The little ones giggle. Older children think. A rooted inner voice grows.
From parent to partner. One story, one dialogue at a time.
For twelve years, from 2012 to 2024, I ran Little Readers' Nook, a reading and storytelling programme for children. I trained women to run it, and designed a story-centric curriculum. At its peak we had seventy five centres across the country, and a few abroad run by expat Indian mothers carrying their stories with them.
I have also told stories to thousands of children, in schools and at literature festivals, a hall full of children laughing and leaning in. It was a thrill like little else. And still, somewhere, it did not satisfy me.
I have never been able to just tell a story and leave it there. I always tried to decode the stories I told. What happened inside a child at the moment a story landed. Which turn, which line, made them go still. Why some tellings changed something, and others slid past. Perhaps that is the engineer in me. I take the things that look like magic and I ask how they are built.
The more I looked, the more I found that the big hall was never where the real magic happened for me.
A handful of children, gathered close, talking about the story we had just shared. That moment when a story changed something in even one child. That one quiet shift was worth more to me than a hall full of applause. This one realisation changed everything for me. The story was never really the point. What happened around it was.
This is my story.
I grew up in a home full of stories.
My parents and my aunt told me one every single day. I would not eat without it. Not one bite. They tried once, just to see what would happen. I sat in front of my plate, arms folded, and waited them out.
I did not know it then, but those stories were building something in me. A world of my own, rich and quiet. Where I could wonder and feel and think, with no one telling me what to do.
Much later, I landed in a new school in a new country, where I did not fit in at all.
I was mocked. Ignored. That year taught me something I have carried ever since. The world outside can label you. It can decide who you are before you open your mouth. But what truly matters is what you know about yourself.
That year, I reached within myself, to the world stories had built for me. I found the world’s labels could not reach the one place that mattered.
I did not have a word for it then. I do now.
Rooted. In your own values. In your own inner voice. In who you really are.
I was also a child who intensely disliked being told what to do.
"Why?" I would ask. "Because we say so," I was told.
Said with love. But finality. It was the only way of parenting that generation knew. But it asked me to obey without understanding. So I rebelled.

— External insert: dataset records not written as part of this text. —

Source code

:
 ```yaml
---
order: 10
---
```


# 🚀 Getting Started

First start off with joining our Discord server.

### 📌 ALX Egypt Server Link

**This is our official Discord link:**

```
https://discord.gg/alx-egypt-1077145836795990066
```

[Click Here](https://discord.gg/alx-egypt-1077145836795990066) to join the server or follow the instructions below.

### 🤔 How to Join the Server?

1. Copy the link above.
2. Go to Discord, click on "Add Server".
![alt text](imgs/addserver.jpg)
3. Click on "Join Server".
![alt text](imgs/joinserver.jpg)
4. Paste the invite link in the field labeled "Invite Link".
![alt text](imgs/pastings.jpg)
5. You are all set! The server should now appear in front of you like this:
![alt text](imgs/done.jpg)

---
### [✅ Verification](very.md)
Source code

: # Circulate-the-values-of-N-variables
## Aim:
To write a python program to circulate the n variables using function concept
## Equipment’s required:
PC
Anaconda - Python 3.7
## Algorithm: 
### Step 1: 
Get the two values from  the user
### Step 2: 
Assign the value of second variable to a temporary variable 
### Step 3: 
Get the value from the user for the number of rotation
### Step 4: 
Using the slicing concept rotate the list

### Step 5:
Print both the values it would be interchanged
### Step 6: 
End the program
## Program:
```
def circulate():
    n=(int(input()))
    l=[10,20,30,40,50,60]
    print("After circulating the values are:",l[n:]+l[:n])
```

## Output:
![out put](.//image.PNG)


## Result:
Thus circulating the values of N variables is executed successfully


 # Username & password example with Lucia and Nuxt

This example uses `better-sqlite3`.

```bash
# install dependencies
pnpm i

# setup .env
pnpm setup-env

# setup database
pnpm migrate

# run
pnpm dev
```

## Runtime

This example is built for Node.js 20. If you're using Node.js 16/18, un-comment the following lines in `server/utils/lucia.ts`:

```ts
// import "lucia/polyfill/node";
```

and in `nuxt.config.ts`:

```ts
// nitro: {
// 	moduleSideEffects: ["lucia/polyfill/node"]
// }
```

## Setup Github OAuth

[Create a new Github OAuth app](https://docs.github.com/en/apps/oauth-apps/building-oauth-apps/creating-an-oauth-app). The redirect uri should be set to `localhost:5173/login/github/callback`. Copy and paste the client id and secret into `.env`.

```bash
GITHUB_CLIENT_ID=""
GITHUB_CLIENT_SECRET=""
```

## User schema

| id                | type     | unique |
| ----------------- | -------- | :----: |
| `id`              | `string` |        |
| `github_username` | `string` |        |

Now here is the strange part. Today, in my forties, I find myself living by many of the very values my parents tried to give me then. They were never wrong. But I could not hear them back then. Because I was handed the conclusion and asked to skip the journey.
That one regret sits behind everything I teach now.
For years I taught both parents and teachers. And I told them both to skip the moral. Ask questions. Listen. Don't tell.
And yet, sometimes, when I speak to my own children in unguarded moments, I hear my parents speaking through me.
"Because I say so…” Their words out of my mouth. Even as I detested those words, they remained as the voice in my head.
That is when it became clear. A parent is the deepest influence a child will ever have. Not the loudest. Not always the most intentional. But the deepest, and the most unseen. No teacher gets in as early, as close, or stays as long.
All those years I had spent bringing stories to children in classes, the real shaping was not happening in our classroom. It was happening at home, in how a parent lived and spoke and responded on an ordinary evening with the family.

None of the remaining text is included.